Obviously (using that word too often when it may not be true), using the Pythagorean win-loss statistic as your sole rater of managers is flawed. A team with a lot of blow out games can toast this statistic quite a bit and a team like the Giants that win a lot of one-run games can skew the thing as well. But, without much else to go on, this writer will plunge on and rank managers by this statistic. What the Fan has done is subtract the actual win total by the Pythagorean win total to come up with a plus or minus number. Here's how our managers fare from top to bottom:

  • Ron Roenicke (Brewers): +6
  • Bruce Bochy (Giants): +6
  • Kirk Gibson (Diamondbacks): +5
  • Jim Leyland (Tigers): +5
  • Ron Gardenhire (Twins): +5
  • Fredi Gonzalez (Braves): +4
  • Mike Scioscia (Angels): +3
  • Mike Quade (Cubs): +2
  • Charlie Manuel (Phillies): +2
  • Clint Hurdle (Pirates): +1
  • Manny Acta (Indians): +1
  • Ozzie Guillen (White Sox): +1
  • Davey Johnson (Nationals): +1   part year
  • Jack McKeon (Marlins): +1  part year
  • Bob Melvin (Athletics): +1  part year
  • Terry Francona (Red Sox): Even
  • Joe Maddon (Bay Rays): Even
  • Eric Wedge (Mariners): Even
  • Buck Showalter (Orioles): Even
  • John Farrell (Blue Jays): -1
  • Terry Collins (Mets): -2
  • Tony LaRussa (Cardinals): -2
  • Don Mattingly (Dodgers): -2
  • Ron Washington (Rangers): -2
  • Jim Tracy (Rockies): -4
  • Joe Girardi (Yankees): -4
  • Ned Yost (Royals): -5
  • Buddy Black (Padres): -5
  • Brad Mills (Astros): -6
  • Dusty Baker (Reds): -6

From this list, Ron Roenicke seems to have a leg up on Manager of the Year, especially if his team comes in first place while the Giants come in second (no guarantee that will happen). Jim Leyland is looking good in the American League. Again, teams like the Rangers, Red Sox, Rockies, Yankees and others that score a lot of runs and have many blow out games can skew the Pythagorean statistic, so we can't go by this entirely. And Buddy Black was a genius last year. Is he a mutt this year? This isn't a fool-proof method. But it's a start. If we were to factor in improvement over last year's record, guys like Kirk Gibson and Clint Hurdle would have to be factored into the mix. It's interesting to consider and the season still has a month to go.

1 comment:

Anonymous said...

Interesting concept. With all the statistics for the players one would think someone would find a way to peg the managers with some stats.

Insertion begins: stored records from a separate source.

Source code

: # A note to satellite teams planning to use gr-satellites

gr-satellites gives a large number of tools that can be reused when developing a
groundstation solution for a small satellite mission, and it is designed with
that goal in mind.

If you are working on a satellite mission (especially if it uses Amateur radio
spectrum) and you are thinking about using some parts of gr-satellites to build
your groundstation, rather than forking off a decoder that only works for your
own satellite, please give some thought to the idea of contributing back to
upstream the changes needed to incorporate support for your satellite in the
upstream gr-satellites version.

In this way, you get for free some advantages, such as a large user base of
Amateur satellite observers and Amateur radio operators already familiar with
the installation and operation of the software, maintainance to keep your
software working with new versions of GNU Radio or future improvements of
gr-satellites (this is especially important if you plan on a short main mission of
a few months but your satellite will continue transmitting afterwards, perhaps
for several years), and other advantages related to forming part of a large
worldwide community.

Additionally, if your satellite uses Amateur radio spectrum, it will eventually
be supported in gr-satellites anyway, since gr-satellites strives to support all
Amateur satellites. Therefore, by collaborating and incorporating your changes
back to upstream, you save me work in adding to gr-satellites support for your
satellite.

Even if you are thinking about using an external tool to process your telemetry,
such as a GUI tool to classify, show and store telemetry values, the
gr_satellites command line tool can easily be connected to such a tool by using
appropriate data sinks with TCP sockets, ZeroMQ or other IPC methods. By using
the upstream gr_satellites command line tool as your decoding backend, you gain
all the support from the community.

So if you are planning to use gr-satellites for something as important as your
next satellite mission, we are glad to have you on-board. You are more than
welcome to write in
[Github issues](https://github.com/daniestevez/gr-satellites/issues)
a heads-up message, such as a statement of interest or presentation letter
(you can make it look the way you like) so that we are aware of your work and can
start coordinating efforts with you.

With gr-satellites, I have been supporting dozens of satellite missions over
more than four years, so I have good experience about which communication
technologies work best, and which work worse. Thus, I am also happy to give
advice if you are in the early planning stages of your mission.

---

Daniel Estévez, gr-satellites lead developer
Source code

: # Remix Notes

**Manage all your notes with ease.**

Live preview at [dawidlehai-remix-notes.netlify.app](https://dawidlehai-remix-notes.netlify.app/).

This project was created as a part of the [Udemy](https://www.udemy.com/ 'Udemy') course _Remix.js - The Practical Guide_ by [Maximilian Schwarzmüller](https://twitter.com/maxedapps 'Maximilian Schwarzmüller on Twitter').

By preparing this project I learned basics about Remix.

Love that Dusty Baker of the Reds is at the bottom of the list as I've said this for years, especially in years when he has more that a one year contract. Dusty obviously loses games for the Reds and it's sad. He needs to go. I would guestimate that he lost one per week last season and he's on that pace this year already in the first week. Stinks for the Reds organization to bring up great players and lose 25 games a year due to the manager. That's easily the difference between going home and going to the post season. Just 12 manager lost games is the difference. Sad.